**DATASET CONTENT**
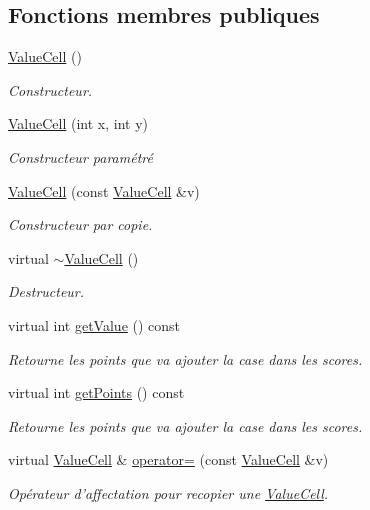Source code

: \subsection*{Fonctions membres publiques}
\begin{DoxyCompactItemize}
\item 
\hyperlink{class_value_cell_a396940ba9e81a9e379f3d55963f29a11}{Value\-Cell} ()
\begin{DoxyCompactList}\small\item\em Constructeur. \end{DoxyCompactList}\item 
\hyperlink{class_value_cell_af86c31417f0a2073b56f4e9fa3e4de32}{Value\-Cell} (int x, int y)
\begin{DoxyCompactList}\small\item\em Constructeur paramétré \end{DoxyCompactList}\item 
\hyperlink{class_value_cell_af45bf8b6d1678f18e47c305c7bc8d7f0}{Value\-Cell} (const \hyperlink{class_value_cell}{Value\-Cell} \&v)
\begin{DoxyCompactList}\small\item\em Constructeur par copie. \end{DoxyCompactList}\item 
virtual \hyperlink{class_value_cell_a5fae05f9343efe76a1cc8e91d2194d60}{$\sim$\-Value\-Cell} ()
\begin{DoxyCompactList}\small\item\em Destructeur. \end{DoxyCompactList}\item 
virtual int \hyperlink{class_value_cell_a8868208306d97f8f0a7b3b37119f6351}{get\-Value} () const 
\begin{DoxyCompactList}\small\item\em Retourne les points que va ajouter la case dans les scores. \end{DoxyCompactList}\item 
virtual int \hyperlink{class_value_cell_a711326876009350576251e512fcf126e}{get\-Points} () const 
\begin{DoxyCompactList}\small\item\em Retourne les points que va ajouter la case dans les scores. \end{DoxyCompactList}\item 
virtual \hyperlink{class_value_cell}{Value\-Cell} \& \hyperlink{class_value_cell_a321b5f779a6d72254b4dd419ee5f776e}{operator=} (const \hyperlink{class_value_cell}{Value\-Cell} \&v)
\begin{DoxyCompactList}\small\item\em Opérateur d'affectation pour recopier une \hyperlink{class_value_cell}{Value\-Cell}. \end{DoxyCompactList}\end{DoxyCompactItemize}
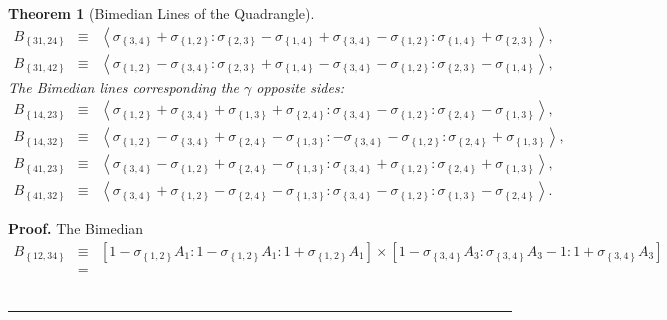 \documentclass{unswthesis}
\newtheorem{theorem}{Theorem}
\newenvironment{proof}[1][Proof]{\noindent\textbf{#1.} }{\ \rule{0.5em}{0.5em}}
\begin{document}
\begin{theorem}[Bimedian Lines of the Quadrangle]
\begin{eqnarray*}
B_{\left\{ 31,24\right\} } &\equiv &\left\langle \sigma _{\left\{
3,4\right\} }+\sigma _{\left\{ 1,2\right\} }:\sigma _{\left\{ 2,3\right\}
}-\sigma _{\left\{ 1,4\right\} }+\sigma _{\left\{ 3,4\right\} }-\sigma
_{\left\{ 1,2\right\} }:\sigma _{\left\{ 1,4\right\} }+\sigma _{\left\{
2,3\right\} }\right\rangle , \\
B_{\left\{ 31,42\right\} } &\equiv &\left\langle \sigma _{\left\{
1,2\right\} }-\sigma _{\left\{ 3,4\right\} }:\sigma _{\left\{ 2,3\right\}
}+\sigma _{\left\{ 1,4\right\} }-\sigma _{\left\{ 3,4\right\} }-\sigma
_{\left\{ 1,2\right\} }:\sigma _{\left\{ 2,3\right\} }-\sigma _{\left\{
1,4\right\} }\right\rangle ,
\end{eqnarray*}%
The Bimedian lines corresponding the $\gamma $ opposite sides:%
\begin{eqnarray*}
B_{\left\{ 14,23\right\} } &\equiv &\left\langle \sigma _{\left\{
1,2\right\} }+\sigma _{\left\{ 3,4\right\} }+\sigma _{\left\{ 1,3\right\}
}+\sigma _{\left\{ 2,4\right\} }:\sigma _{\left\{ 3,4\right\} }-\sigma
_{\left\{ 1,2\right\} }:\sigma _{\left\{ 2,4\right\} }-\sigma _{\left\{
1,3\right\} }\right\rangle , \\
B_{\left\{ 14,32\right\} } &\equiv &\left\langle \sigma _{\left\{
1,2\right\} }-\sigma _{\left\{ 3,4\right\} }+\sigma _{\left\{ 2,4\right\}
}-\sigma _{\left\{ 1,3\right\} }:-\sigma _{\left\{ 3,4\right\} }-\sigma
_{\left\{ 1,2\right\} }:\sigma _{\left\{ 2,4\right\} }+\sigma _{\left\{
1,3\right\} }\right\rangle , \\
B_{\left\{ 41,23\right\} } &\equiv &\left\langle \sigma _{\left\{
3,4\right\} }-\sigma _{\left\{ 1,2\right\} }+\sigma _{\left\{ 2,4\right\}
}-\sigma _{\left\{ 1,3\right\} }:\sigma _{\left\{ 3,4\right\} }+\sigma
_{\left\{ 1,2\right\} }:\sigma _{\left\{ 2,4\right\} }+\sigma _{\left\{
1,3\right\} }\right\rangle , \\
B_{\left\{ 41,32\right\} } &\equiv &\left\langle \sigma _{\left\{
3,4\right\} }+\sigma _{\left\{ 1,2\right\} }-\sigma _{\left\{ 2,4\right\}
}-\sigma _{\left\{ 1,3\right\} }:\sigma _{\left\{ 3,4\right\} }-\sigma
_{\left\{ 1,2\right\} }:\sigma _{\left\{ 1,3\right\} }-\sigma _{\left\{
2,4\right\} }\right\rangle .
\end{eqnarray*}
\end{theorem}

\begin{proof}
The Bimedian 
\begin{eqnarray*}
B_{\left\{ 12,34\right\} } &\equiv &\left[ 1-\sigma _{\left\{ 1,2\right\}
}A_{1}:1-\sigma _{\left\{ 1,2\right\} }A_{1}:1+\sigma _{\left\{ 1,2\right\}
}A_{1}\right] \times \left[ 1-\sigma _{\left\{ 3,4\right\} }A_{3}:\sigma
_{\left\{ 3,4\right\} }A_{3}-1:1+\sigma _{\left\{ 3,4\right\} }A_{3}\right]
\\
&=&
\end{eqnarray*}
\end{proof}
\end{document}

**TASK GOAL**
Drop every picture, then write out the remaining entries above exactly as they appear.

**ANSWER TO THIS EXERCISE**
Source code

: \subsection*{Fonctions membres publiques}
\begin{DoxyCompactItemize}
\item 
\hyperlink{class_value_cell_a396940ba9e81a9e379f3d55963f29a11}{Value\-Cell} ()
\begin{DoxyCompactList}\small\item\em Constructeur. \end{DoxyCompactList}\item 
\hyperlink{class_value_cell_af86c31417f0a2073b56f4e9fa3e4de32}{Value\-Cell} (int x, int y)
\begin{DoxyCompactList}\small\item\em Constructeur paramétré \end{DoxyCompactList}\item 
\hyperlink{class_value_cell_af45bf8b6d1678f18e47c305c7bc8d7f0}{Value\-Cell} (const \hyperlink{class_value_cell}{Value\-Cell} \&v)
\begin{DoxyCompactList}\small\item\em Constructeur par copie. \end{DoxyCompactList}\item 
virtual \hyperlink{class_value_cell_a5fae05f9343efe76a1cc8e91d2194d60}{$\sim$\-Value\-Cell} ()
\begin{DoxyCompactList}\small\item\em Destructeur. \end{DoxyCompactList}\item 
virtual int \hyperlink{class_value_cell_a8868208306d97f8f0a7b3b37119f6351}{get\-Value} () const 
\begin{DoxyCompactList}\small\item\em Retourne les points que va ajouter la case dans les scores. \end{DoxyCompactList}\item 
virtual int \hyperlink{class_value_cell_a711326876009350576251e512fcf126e}{get\-Points} () const 
\begin{DoxyCompactList}\small\item\em Retourne les points que va ajouter la case dans les scores. \end{DoxyCompactList}\item 
virtual \hyperlink{class_value_cell}{Value\-Cell} \& \hyperlink{class_value_cell_a321b5f779a6d72254b4dd419ee5f776e}{operator=} (const \hyperlink{class_value_cell}{Value\-Cell} \&v)
\begin{DoxyCompactList}\small\item\em Opérateur d'affectation pour recopier une \hyperlink{class_value_cell}{Value\-Cell}. \end{DoxyCompactList}\end{DoxyCompactItemize}
 \documentclass{unswthesis}
\newtheorem{theorem}{Theorem}
\newenvironment{proof}[1][Proof]{\noindent\textbf{#1.} }{\ \rule{0.5em}{0.5em}}
\begin{document}
\begin{theorem}[Bimedian Lines of the Quadrangle]
\begin{eqnarray*}
B_{\left\{ 31,24\right\} } &\equiv &\left\langle \sigma _{\left\{
3,4\right\} }+\sigma _{\left\{ 1,2\right\} }:\sigma _{\left\{ 2,3\right\}
}-\sigma _{\left\{ 1,4\right\} }+\sigma _{\left\{ 3,4\right\} }-\sigma
_{\left\{ 1,2\right\} }:\sigma _{\left\{ 1,4\right\} }+\sigma _{\left\{
2,3\right\} }\right\rangle , \\
B_{\left\{ 31,42\right\} } &\equiv &\left\langle \sigma _{\left\{
1,2\right\} }-\sigma _{\left\{ 3,4\right\} }:\sigma _{\left\{ 2,3\right\}
}+\sigma _{\left\{ 1,4\right\} }-\sigma _{\left\{ 3,4\right\} }-\sigma
_{\left\{ 1,2\right\} }:\sigma _{\left\{ 2,3\right\} }-\sigma _{\left\{
1,4\right\} }\right\rangle ,
\end{eqnarray*}%
The Bimedian lines corresponding the $\gamma $ opposite sides:%
\begin{eqnarray*}
B_{\left\{ 14,23\right\} } &\equiv &\left\langle \sigma _{\left\{
1,2\right\} }+\sigma _{\left\{ 3,4\right\} }+\sigma _{\left\{ 1,3\right\}
}+\sigma _{\left\{ 2,4\right\} }:\sigma _{\left\{ 3,4\right\} }-\sigma
_{\left\{ 1,2\right\} }:\sigma _{\left\{ 2,4\right\} }-\sigma _{\left\{
1,3\right\} }\right\rangle , \\
B_{\left\{ 14,32\right\} } &\equiv &\left\langle \sigma _{\left\{
1,2\right\} }-\sigma _{\left\{ 3,4\right\} }+\sigma _{\left\{ 2,4\right\}
}-\sigma _{\left\{ 1,3\right\} }:-\sigma _{\left\{ 3,4\right\} }-\sigma
_{\left\{ 1,2\right\} }:\sigma _{\left\{ 2,4\right\} }+\sigma _{\left\{
1,3\right\} }\right\rangle , \\
B_{\left\{ 41,23\right\} } &\equiv &\left\langle \sigma _{\left\{
3,4\right\} }-\sigma _{\left\{ 1,2\right\} }+\sigma _{\left\{ 2,4\right\}
}-\sigma _{\left\{ 1,3\right\} }:\sigma _{\left\{ 3,4\right\} }+\sigma
_{\left\{ 1,2\right\} }:\sigma _{\left\{ 2,4\right\} }+\sigma _{\left\{
1,3\right\} }\right\rangle , \\
B_{\left\{ 41,32\right\} } &\equiv &\left\langle \sigma _{\left\{
3,4\right\} }+\sigma _{\left\{ 1,2\right\} }-\sigma _{\left\{ 2,4\right\}
}-\sigma _{\left\{ 1,3\right\} }:\sigma _{\left\{ 3,4\right\} }-\sigma
_{\left\{ 1,2\right\} }:\sigma _{\left\{ 1,3\right\} }-\sigma _{\left\{
2,4\right\} }\right\rangle .
\end{eqnarray*}
\end{theorem}

\begin{proof}
The Bimedian 
\begin{eqnarray*}
B_{\left\{ 12,34\right\} } &\equiv &\left[ 1-\sigma _{\left\{ 1,2\right\}
}A_{1}:1-\sigma _{\left\{ 1,2\right\} }A_{1}:1+\sigma _{\left\{ 1,2\right\}
}A_{1}\right] \times \left[ 1-\sigma _{\left\{ 3,4\right\} }A_{3}:\sigma
_{\left\{ 3,4\right\} }A_{3}-1:1+\sigma _{\left\{ 3,4\right\} }A_{3}\right]
\\
&=&
\end{eqnarray*}
\end{proof}
\end{document}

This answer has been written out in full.